Motosikletli adamın dili dolandı.Konuşmayı beceremedi.Yamaçlardan inen bir keçi sürüsü, çan sesleriyle yanıbaşlarından motosiklete sürtünerek ilerliyordu.Yağmur sürekli yağmaktaydı.Adam bir kabusun içine düştüğünü anladı.

“ Galiba durumu kötü.” dedi hırıltılı bir sesle.
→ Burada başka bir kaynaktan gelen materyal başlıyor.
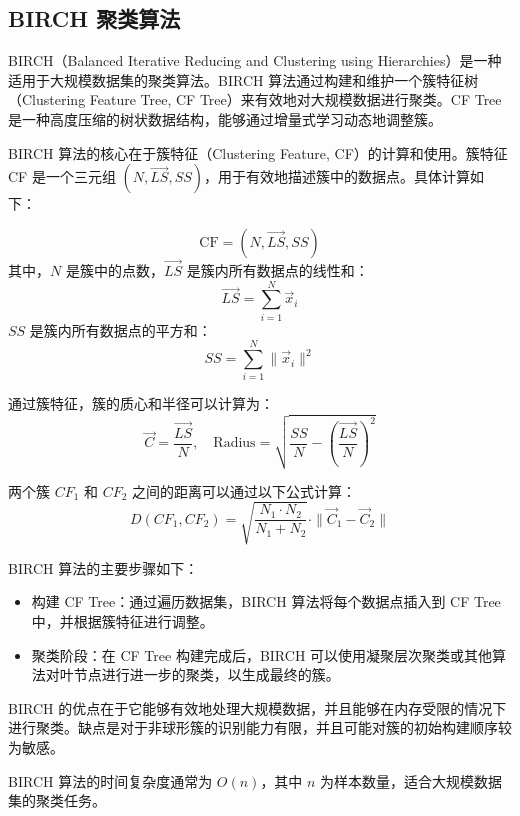 \documentclass{ctexart} %
\begin{document}
\subsection{BIRCH 聚类算法}

BIRCH（Balanced Iterative Reducing and Clustering using Hierarchies）是一种适用于大规模数据集的聚类算法。BIRCH 算法通过构建和维护一个簇特征树（Clustering Feature Tree, CF Tree）来有效地对大规模数据进行聚类。CF Tree 是一种高度压缩的树状数据结构，能够通过增量式学习动态地调整簇。

BIRCH 算法的核心在于簇特征（Clustering Feature, CF）的计算和使用。簇特征 CF 是一个三元组 \((N, \vec{LS}, SS)\)，用于有效地描述簇中的数据点。具体计算如下：

\[
\text{CF} = (N, \vec{LS}, SS)
\]
其中，\(N\) 是簇中的点数，\(\vec{LS}\) 是簇内所有数据点的线性和：
\[
\vec{LS} = \sum_{i=1}^{N} \vec{x}_i
\]
\(SS\) 是簇内所有数据点的平方和：
\[
SS = \sum_{i=1}^{N} \|\vec{x}_i\|^2
\]

通过簇特征，簇的质心和半径可以计算为：
\[
\vec{C} = \frac{\vec{LS}}{N}, \quad \text{Radius} = \sqrt{\frac{SS}{N} - \left(\frac{\vec{LS}}{N}\right)^2}
\]

两个簇 \(CF_1\) 和 \(CF_2\) 之间的距离可以通过以下公式计算：
\[
D(CF_1, CF_2) = \sqrt{\frac{N_1 \cdot N_2}{N_1 + N_2}} \cdot \|\vec{C}_1 - \vec{C}_2\|
\]

BIRCH 算法的主要步骤如下：
\begin{itemize}
    \item 构建 CF Tree：通过遍历数据集，BIRCH 算法将每个数据点插入到 CF Tree 中，并根据簇特征进行调整。
    \item 聚类阶段：在 CF Tree 构建完成后，BIRCH 可以使用凝聚层次聚类或其他算法对叶节点进行进一步的聚类，以生成最终的簇。
\end{itemize}

BIRCH 的优点在于它能够有效地处理大规模数据，并且能够在内存受限的情况下进行聚类。缺点是对于非球形簇的识别能力有限，并且可能对簇的初始构建顺序较为敏感。

BIRCH 算法的时间复杂度通常为 \(O(n)\)，其中 \(n\) 为样本数量，适合大规模数据集的聚类任务。
\end{document}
“ Biliyorum “ diye cevap verdi kadın. “ Ama hastahaneye götürsek doktorlar bir çaresini bulur değil mi “

Adam ilk defa kafasını kaldırıp kadına baktı…Ta beline kadar inen uzun siyah saçları, kusursuz bir düzgünlükte pembe bir teni vardı.İplikleri yer yer sökülmüş eski giysisinden, belli belirsiz bir buğu tabakası yükseliyordu.

Ona öldü diyemedi. Çığlıklar duymak , yorgun ve yıpranmış ruhuna yeni bir acı yüklemek istemedi…Dünyanın bu en zor işini yani bir anneye çocuğunun öldüğü haberini vermeyi doktorlara bıraktı.Hala bir araba geçmemişti.Kadını arkasına oturtabileceğini , zaten ölmüş bebeği benzin deposunun üzerine yatırıp kollarının arasına alabileceğini düşündü,..hastanede onu bırakır yoluna devam ederdi.
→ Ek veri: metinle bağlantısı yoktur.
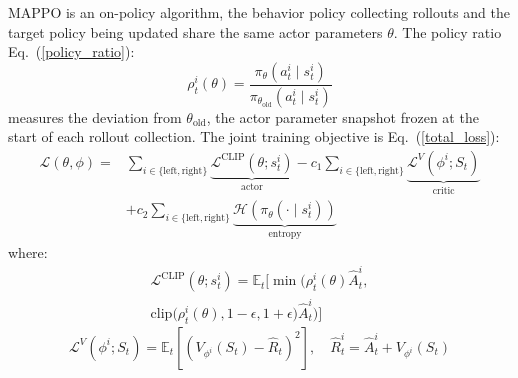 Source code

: \documentclass[lettersize,journal]{IEEEtran}
\begin{document}
MAPPO is an on-policy algorithm, the behavior policy collecting rollouts and the target policy being updated share the same actor parameters $\theta$. The policy ratio Eq.~(\ref{policy_ratio}):
\begin{equation}
\rho_t^i(\theta) =
\frac{\pi_{\theta}(a_t^i \mid s_t^i)}
{\pi_{\theta_{\text{old}}}(a_t^i \mid s_t^i)}
\label{policy_ratio}
\end{equation}
measures the deviation from $\theta_{\text{old}}$, the actor parameter snapshot frozen at the start of each rollout collection. The joint training objective is Eq.~(\ref{total_loss}):
\begin{equation}
\begin{aligned}
\mathcal{L}(\theta, \phi) =
& \sum_{i \in \{\text{left}, \text{right}\}}
\underbrace{\mathcal{L}^{\text{CLIP}}\left(\theta; s_t^i\right)}_{\text{actor}}
- c_1\sum_{i \in \{\text{left}, \text{right}\}}\underbrace{\mathcal{L}^{V}\left(\phi^{i}; S_t\right)}_{\text{critic}} \\
& + c_2 \sum_{i \in \{\text{left}, \text{right}\}}
\underbrace{\mathcal{H}\left(\pi_{\theta}(\cdot \mid s_t^i)\right)}_{\text{entropy}}
\end{aligned}
\label{total_loss}
\end{equation}
\noindent where:
\begin{equation}
\begin{aligned}
\mathcal{L}^{\text{CLIP}}(\theta; s_t^i) =
\mathbb{E}_t \Big[
\min \Big(
\rho_t^i(\theta)\hat{A}_t^i, \\
\mathrm{clip}\big(\rho_t^i(\theta), 1-\epsilon, 1+\epsilon\big)\hat{A}_t^i
\Big)
\Big]
\end{aligned}
\label{actor_loss}
\end{equation}
\begin{equation}
\mathcal{L}^{V}(\phi^{i}; S_t) =
\mathbb{E}_t \left[
\left( V_{\phi^{i}}(S_t) - \hat{R}_t \right)^2
\right],
\quad
\hat{R}^{i}_t = \hat{A}_t^i + V_{\phi^{i}}(S_t)
\label{critic_loss}
\end{equation}
\end{document}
Ansızın bulutlardan çıkıverdiler.Yokuş aşağı, ağır ağır iniyorlardı. Kadın motosiklete ilk kez binmenin korkusuyla adamın beline sımsıkı sarılmıştı.Gökyüzü şasılacak derecede maviydi.Güneş ta uzaklardaki o mavinin en koyusu karadenizin üzerinde, giderek kızaran rengiyle ağır ağır alçalıyordu.
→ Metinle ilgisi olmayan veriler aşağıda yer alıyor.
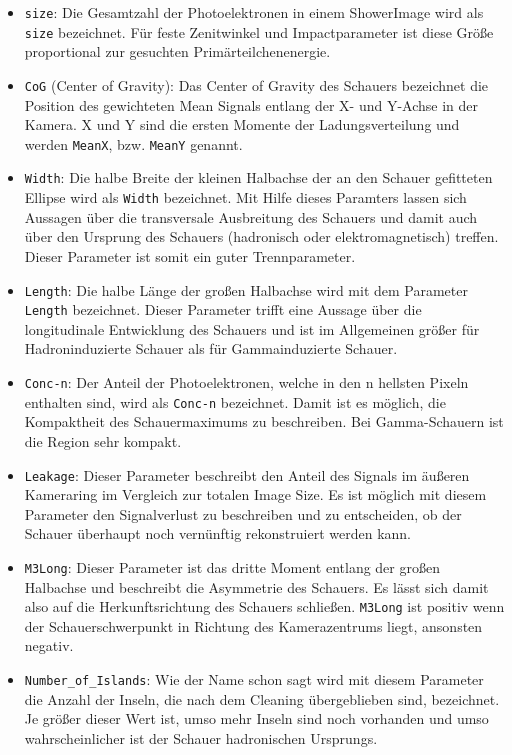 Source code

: \begin{itemize}
 \item \texttt{size}: Die Gesamtzahl der Photoelektronen in einem ShowerImage wird als \texttt{size} bezeichnet. Für feste Zenitwinkel und Impactparameter ist diese Größe proportional zur gesuchten Primärteilchenenergie.
 \item \texttt{CoG} (Center of Gravity): Das Center of Gravity des Schauers bezeichnet die Position des gewichteten Mean Signals entlang der X- und Y-Achse in der Kamera. 
 X und Y sind die ersten Momente der Ladungsverteilung und werden \texttt{MeanX}, bzw. \texttt{MeanY} genannt.
 \item \texttt{Width}: Die halbe Breite der kleinen Halbachse der an den Schauer gefitteten Ellipse wird als \texttt{Width} bezeichnet. 
 Mit Hilfe dieses Paramters lassen sich Aussagen über die transversale Ausbreitung des Schauers und damit auch über den Ursprung des Schauers (hadronisch oder elektromagnetisch) treffen. 
 Dieser Parameter ist somit ein guter Trennparameter.
 \item \texttt{Length}: Die halbe Länge der großen Halbachse wird mit dem Parameter \texttt{Length} bezeichnet.
 Dieser Parameter trifft eine Aussage über die longitudinale Entwicklung des Schauers und ist im Allgemeinen größer für Hadroninduzierte Schauer als für Gammainduzierte Schauer.
 \item \texttt{Conc-n}: Der Anteil der Photoelektronen, welche in den n hellsten Pixeln enthalten sind, wird als \texttt{Conc-n} bezeichnet.
 Damit ist es möglich, die Kompaktheit des Schauermaximums zu beschreiben. 
 Bei Gamma-Schauern ist die Region sehr kompakt.
 \item \texttt{Leakage}: Dieser Parameter beschreibt den Anteil des Signals im äußeren Kameraring im Vergleich zur totalen Image Size.
 Es ist möglich mit diesem Parameter den Signalverlust zu beschreiben und zu entscheiden, ob der Schauer überhaupt noch vernünftig rekonstruiert werden kann.
 \item \texttt{M3Long}: Dieser Parameter ist das dritte Moment entlang der großen Halbachse und beschreibt die Asymmetrie des Schauers.
 Es lässt sich damit also auf die Herkunftsrichtung des Schauers schließen. 
 \texttt{M3Long} ist positiv wenn der Schauerschwerpunkt in Richtung des Kamerazentrums liegt, ansonsten negativ.
 \item \texttt{Number\_of\_Islands}: Wie der Name schon sagt wird mit diesem Parameter die Anzahl der Inseln, die nach dem Cleaning übergeblieben sind, bezeichnet. 
 Je größer dieser Wert ist, umso mehr Inseln sind noch vorhanden und umso wahrscheinlicher ist der Schauer hadronischen Ursprungs.
\end{itemize}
Hastahane kasabanın tam girişindeydi. Önünde çiçeğe durmuş, 3-4 erik ağacı bulunan tek katlı basit bir yapıydı.Bahçesinde koyunlar otluyordu. Kadın kucağındaki çocukla, telaşla kapıya koştu.Vedalaşmaya bile vakitleri olmamıştı…

Ama adam gitmedi.Gidemedi.Yapamadı bunu.Durdu. Geceler kadar kara renkli ağır motorunu sehpaya aldı. Bir sigara yaktı...Bekledi.Az sonra düşündüğü gibi hastahaneden dışarı taşan çığlıkları işitti.Motosikletinden ayrılıp kucağında ölmüş çocuğuyla kapıda öylece donup kalmış kadına yaklaştı. Uzandı. Tek söz etmeden çoçuğu kucağına aldı…Gece inmeye başlamıştı.Gökte ilk yıldızlar soluk da olsa tek tük parlıyorlardı.Çocuk iyice katılaşmış, bir taş gibi ağırlaşmıştı….

“ Evine götüreyim “ dedi. “ Bu saatte, o dağlara nasıl gidersin

Hiç cevap vermedi kadın.Yalnızca baktı.İçinde masumluğun, sevginin, isyanın, çaresizliğin ,yoksulluğun bulunduğu sadece tek bir bakıştı bu.

Dönüş yolunda hiç konuşmadılar.Karanlık iyiden iyiye her yanlarını sarmıştı. Yine ağır ağır gidiyorlardı.Yeniden dağlara vardılar.Yeniden yağmurlar başladı.Yeniden bulutların içine daldılar.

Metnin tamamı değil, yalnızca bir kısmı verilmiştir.